The National Labor Relations Board has issued an Order (PDF) denying a request for a special appeal filed by McDonald’, USA, LLC and its franchisees (collectively referred to as “McDonald’s” in the Board’s Order) and found that the Administrative Law Judge presiding in the unfair labor practice hearing did not err when she denied McDonald’s motion for a bill of particulars explaining the factual basis for the General Counsel’s claim that McDonald’s, USA, LLC and the named franchisees are joint employers.
The ALJ Had Denied McDonald’s Motion for a Bill of Particulars
McDonald’s had asked the ALJ, if she denied its request for a bill of particulars explaining the facts that the General Counsel intended to reply upon in support of its claim that the franchisor and its franchisees are joint employers, to strike the joint-employer allegations and dismiss the 2014 complaint. McDonald’s had argued that without the information that it was requesting, and an explanation of what the General Counsel would rely upon in alleging a new standard for evaluating whether there was a joint employer relationship, it would be denied due process.
The Board Majority’s Ruling
In the short five-paragraph August 14, 2015 Order, Chairman Mark Pearce and Board Members Kent Hirozawa and Lauren McFerran found that Administrative Law Judge Lauren Esposito “conducted a well-reasoned analysis of the relevant authority and its application to the pleadings in this matter,” when she denied their motion for a bill of particulars or to dismiss.
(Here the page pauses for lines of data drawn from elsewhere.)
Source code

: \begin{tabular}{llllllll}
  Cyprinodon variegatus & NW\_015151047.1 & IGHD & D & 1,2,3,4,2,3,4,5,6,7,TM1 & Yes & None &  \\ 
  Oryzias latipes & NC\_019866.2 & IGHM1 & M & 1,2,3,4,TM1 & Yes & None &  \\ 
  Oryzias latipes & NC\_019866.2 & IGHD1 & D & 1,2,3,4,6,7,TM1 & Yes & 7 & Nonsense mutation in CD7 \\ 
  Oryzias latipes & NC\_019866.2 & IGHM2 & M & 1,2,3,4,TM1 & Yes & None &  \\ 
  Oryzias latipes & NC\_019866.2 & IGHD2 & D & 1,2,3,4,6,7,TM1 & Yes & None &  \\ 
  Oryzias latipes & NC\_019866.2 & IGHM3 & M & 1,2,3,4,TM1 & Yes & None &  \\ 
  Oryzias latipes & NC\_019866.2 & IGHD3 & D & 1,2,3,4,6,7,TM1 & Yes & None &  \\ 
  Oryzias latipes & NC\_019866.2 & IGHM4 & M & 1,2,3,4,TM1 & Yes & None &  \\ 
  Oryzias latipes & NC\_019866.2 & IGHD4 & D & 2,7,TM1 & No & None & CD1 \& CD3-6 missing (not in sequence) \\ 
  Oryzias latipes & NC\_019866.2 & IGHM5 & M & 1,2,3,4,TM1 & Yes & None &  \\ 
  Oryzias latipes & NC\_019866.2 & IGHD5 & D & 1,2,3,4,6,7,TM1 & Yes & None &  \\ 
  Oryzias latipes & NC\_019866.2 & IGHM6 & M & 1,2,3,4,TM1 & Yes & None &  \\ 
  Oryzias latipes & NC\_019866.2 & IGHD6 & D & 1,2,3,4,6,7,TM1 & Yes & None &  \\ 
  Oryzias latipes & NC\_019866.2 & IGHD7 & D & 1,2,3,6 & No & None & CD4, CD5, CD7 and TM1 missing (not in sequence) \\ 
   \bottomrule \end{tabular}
The majority based its decision on its conclusion that “the consolidated complaint was sufficient to put McDonald’s on notice that the General Counsel is alleging joint employer status based on McDonald’s control over the labor relations practices of its franchisees.”
Members’ Miscimarra and Johnson’s Dissent
Board Members Philip A. Miscimarra and Harry I. Johnson, III did not agree with the majority and issued a far lengthier dissent, in which they argued that the denial of the request for permission to file a special appeal of the ALJ’s Order “presents an acute due process problem and is shortsighted in terms of prudently managing the Board’s resources and minimizing the burden placed on the parties.”
The dissent pointed out that although the complaint “is consistent with the Board’s current joint employer standard,” “the complaint language provides no notice regarding the new joint employer standard upon which the General Counsel intends to rely upon in the alternative, nor what facts the General Counsel believes will prove joint employer status under the alternative standard.” Significantly, as the dissent noted, that “alternative theory may be the sole basis for finding that Respondent violated the Act” despite the utter lack of notice in the complaint regarding the underpinnings of that theory.
What This Means
Such a denial of due process, as the dissenters pointed out, means that if the Board ultimately, at the end of these lengthy, expensive and time consuming proceedings, finds that McDonald’s is a joint employer with its franchisees under the alternative theory, and that the Act was violated, “Respondent [McDonald’s] will have a plausible and potentially compelling argument that its due process rights have been violated – and the Board may find that it has expended substantial resources building and litigating a case on an unstable foundation.”